Les affirmations s’enchaînent, le plus souvent infondées. « Le silence, réalité essentielle à faire vivre (…) : entreprise tentée par tous, réussie parfaitement par le seul Mozart . » (p.13), alors que l’auteur feint d’ignorer que le silence imposé à Papageno n’a strictement aucun rapport avec le silence musical. « Chez Bach (…) le silence est point d’aboutissement (…) comme chez Mozart point de départ. » (p.17). Il suffit de citer – en la déformant gravement – la célèbre phrase de Stravinsky sur l’incapacité de la musique à exprimer « quoi que ce soit, ce que savent bien tous les vrais musiciens (sic.)» (p.17) pour en déduire « le caractère foncièrement inexpressif de toute la musique de Mozart » (p.31). La réfutation pourrait prendre autant de pages que l’essai. « A aucun moment l’ordre mozartien ne touche à l’ordre du monde » (p.29). La révolte contre Colloredo, le choix de Beaumarchais (Le Nozze di Figaro), l’engagement de Mozart dans la franc-maçonnerie émancipatrice des Lumières contredisent radicalement l’affirmation. L’ « indifférence au passé » (p.32) de Mozart n’est-elle pas une falsification ? Haendel réorchestré, Bach redécouvert, avec les conséquences que l’on sait, doit faire partie des « idées reçues ». Pauvre Comtesse privée de son « Porgi amor » puisque « Mozart n’évoque jamais le souvenir »…(p.33).

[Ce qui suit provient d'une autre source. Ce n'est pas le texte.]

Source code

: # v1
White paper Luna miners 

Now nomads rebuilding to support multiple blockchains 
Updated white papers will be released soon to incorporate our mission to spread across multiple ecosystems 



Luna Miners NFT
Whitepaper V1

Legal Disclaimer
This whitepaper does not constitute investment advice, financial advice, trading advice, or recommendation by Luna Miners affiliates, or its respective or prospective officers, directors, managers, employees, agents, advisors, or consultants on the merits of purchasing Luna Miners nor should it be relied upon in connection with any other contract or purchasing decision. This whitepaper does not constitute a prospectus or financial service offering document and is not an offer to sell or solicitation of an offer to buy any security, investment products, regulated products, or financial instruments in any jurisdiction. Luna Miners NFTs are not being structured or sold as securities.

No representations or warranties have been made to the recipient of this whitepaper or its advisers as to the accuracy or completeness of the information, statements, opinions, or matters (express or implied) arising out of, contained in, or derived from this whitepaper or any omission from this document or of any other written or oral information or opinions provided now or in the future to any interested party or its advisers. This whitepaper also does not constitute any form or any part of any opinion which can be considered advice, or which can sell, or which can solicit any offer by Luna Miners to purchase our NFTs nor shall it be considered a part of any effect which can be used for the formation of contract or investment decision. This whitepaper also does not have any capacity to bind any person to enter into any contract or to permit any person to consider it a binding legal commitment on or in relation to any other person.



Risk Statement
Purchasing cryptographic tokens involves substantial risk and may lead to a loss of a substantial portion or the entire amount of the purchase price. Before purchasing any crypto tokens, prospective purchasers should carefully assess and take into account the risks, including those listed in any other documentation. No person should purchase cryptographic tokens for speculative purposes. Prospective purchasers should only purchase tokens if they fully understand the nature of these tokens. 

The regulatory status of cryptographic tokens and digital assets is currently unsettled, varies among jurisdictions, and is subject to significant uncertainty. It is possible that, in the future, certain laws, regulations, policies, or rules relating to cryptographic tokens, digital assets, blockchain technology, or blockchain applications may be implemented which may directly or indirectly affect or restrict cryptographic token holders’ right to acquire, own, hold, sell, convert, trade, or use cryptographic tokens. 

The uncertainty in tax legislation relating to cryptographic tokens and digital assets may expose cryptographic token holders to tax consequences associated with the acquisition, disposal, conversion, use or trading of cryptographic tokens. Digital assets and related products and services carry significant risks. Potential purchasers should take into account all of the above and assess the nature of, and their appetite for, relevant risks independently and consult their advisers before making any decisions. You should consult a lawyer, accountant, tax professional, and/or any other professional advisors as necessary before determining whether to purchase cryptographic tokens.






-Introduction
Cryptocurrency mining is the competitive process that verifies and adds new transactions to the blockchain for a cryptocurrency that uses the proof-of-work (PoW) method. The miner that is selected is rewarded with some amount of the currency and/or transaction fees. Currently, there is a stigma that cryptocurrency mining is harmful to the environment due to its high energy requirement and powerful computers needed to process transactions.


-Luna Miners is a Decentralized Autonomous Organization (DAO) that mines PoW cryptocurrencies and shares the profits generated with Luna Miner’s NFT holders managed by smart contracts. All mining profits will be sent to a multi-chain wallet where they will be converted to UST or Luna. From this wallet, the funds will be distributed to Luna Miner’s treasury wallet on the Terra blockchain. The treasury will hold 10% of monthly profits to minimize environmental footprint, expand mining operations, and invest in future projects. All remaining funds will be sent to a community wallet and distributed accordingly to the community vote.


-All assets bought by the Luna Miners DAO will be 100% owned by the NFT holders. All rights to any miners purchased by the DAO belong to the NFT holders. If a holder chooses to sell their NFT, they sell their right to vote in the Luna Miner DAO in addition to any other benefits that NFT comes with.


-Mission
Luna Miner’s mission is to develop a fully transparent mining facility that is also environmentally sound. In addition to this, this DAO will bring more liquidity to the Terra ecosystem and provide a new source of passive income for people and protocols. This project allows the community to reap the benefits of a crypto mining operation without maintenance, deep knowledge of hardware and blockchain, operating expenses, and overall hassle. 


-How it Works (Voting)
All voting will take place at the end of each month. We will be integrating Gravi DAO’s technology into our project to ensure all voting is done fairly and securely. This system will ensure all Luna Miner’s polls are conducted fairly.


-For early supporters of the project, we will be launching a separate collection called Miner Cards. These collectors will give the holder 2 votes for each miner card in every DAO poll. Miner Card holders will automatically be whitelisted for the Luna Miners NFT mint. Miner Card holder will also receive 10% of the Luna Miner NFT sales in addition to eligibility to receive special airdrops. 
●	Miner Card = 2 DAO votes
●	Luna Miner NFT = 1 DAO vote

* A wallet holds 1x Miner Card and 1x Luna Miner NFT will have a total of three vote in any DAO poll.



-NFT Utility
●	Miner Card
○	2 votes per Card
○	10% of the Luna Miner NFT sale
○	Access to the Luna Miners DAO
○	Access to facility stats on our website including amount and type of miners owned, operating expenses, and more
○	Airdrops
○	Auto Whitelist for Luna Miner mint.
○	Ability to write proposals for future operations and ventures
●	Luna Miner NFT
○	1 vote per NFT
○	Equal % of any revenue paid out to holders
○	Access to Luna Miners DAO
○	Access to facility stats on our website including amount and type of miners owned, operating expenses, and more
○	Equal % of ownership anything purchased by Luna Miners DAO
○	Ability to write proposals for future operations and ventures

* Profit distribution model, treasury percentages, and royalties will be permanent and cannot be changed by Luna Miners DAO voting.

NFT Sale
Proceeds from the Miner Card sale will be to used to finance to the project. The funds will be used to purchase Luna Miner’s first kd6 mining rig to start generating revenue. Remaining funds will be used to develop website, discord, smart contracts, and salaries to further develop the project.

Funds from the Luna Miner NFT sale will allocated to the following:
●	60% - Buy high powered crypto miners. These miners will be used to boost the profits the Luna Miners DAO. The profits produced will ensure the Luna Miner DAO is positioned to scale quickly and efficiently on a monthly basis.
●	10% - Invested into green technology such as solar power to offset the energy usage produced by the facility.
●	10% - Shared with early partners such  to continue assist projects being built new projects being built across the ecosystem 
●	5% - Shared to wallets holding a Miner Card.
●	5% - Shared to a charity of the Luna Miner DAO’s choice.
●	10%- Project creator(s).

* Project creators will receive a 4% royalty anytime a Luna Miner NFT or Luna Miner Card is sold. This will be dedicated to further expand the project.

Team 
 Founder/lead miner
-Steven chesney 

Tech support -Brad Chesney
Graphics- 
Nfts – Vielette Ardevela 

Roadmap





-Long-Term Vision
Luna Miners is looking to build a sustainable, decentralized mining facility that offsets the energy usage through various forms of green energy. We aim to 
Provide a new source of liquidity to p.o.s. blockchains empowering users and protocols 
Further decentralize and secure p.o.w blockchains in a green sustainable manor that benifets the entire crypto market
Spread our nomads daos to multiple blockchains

A la différence d’Alain, de Jankelevitch, ou de Michel Serres, notre philosopho-musicographe n’est pas musicien. Ses connaissances sont fréquemment prises en défaut (Bach « révolutionnaire » p.95 , il fallait oser). « Pour Mozart…les passages du drame ne peuvent donner lieu à aucun investissement expressif » (p.49). L’invention mozartienne est décrite comme « un arrachement à toute forme de discours connu » (p.101). Aveuglement volontaire ?
Michel Onfray ouvrait sa préface en ces termes : « Rédiger une préface quand la thèse de celui qui écrit sur ce prince des compositeurs est que Mozart n’exprime rien, qu’il est voué au silence et à l’inexpressivité, ce en quoi réside son génie. En toute bonne et saine logique l’exercice du préfacier devrait s’arrêter là… »
Et le lecteur aussi, ajoutons-nous sans l’ombre d’un regret.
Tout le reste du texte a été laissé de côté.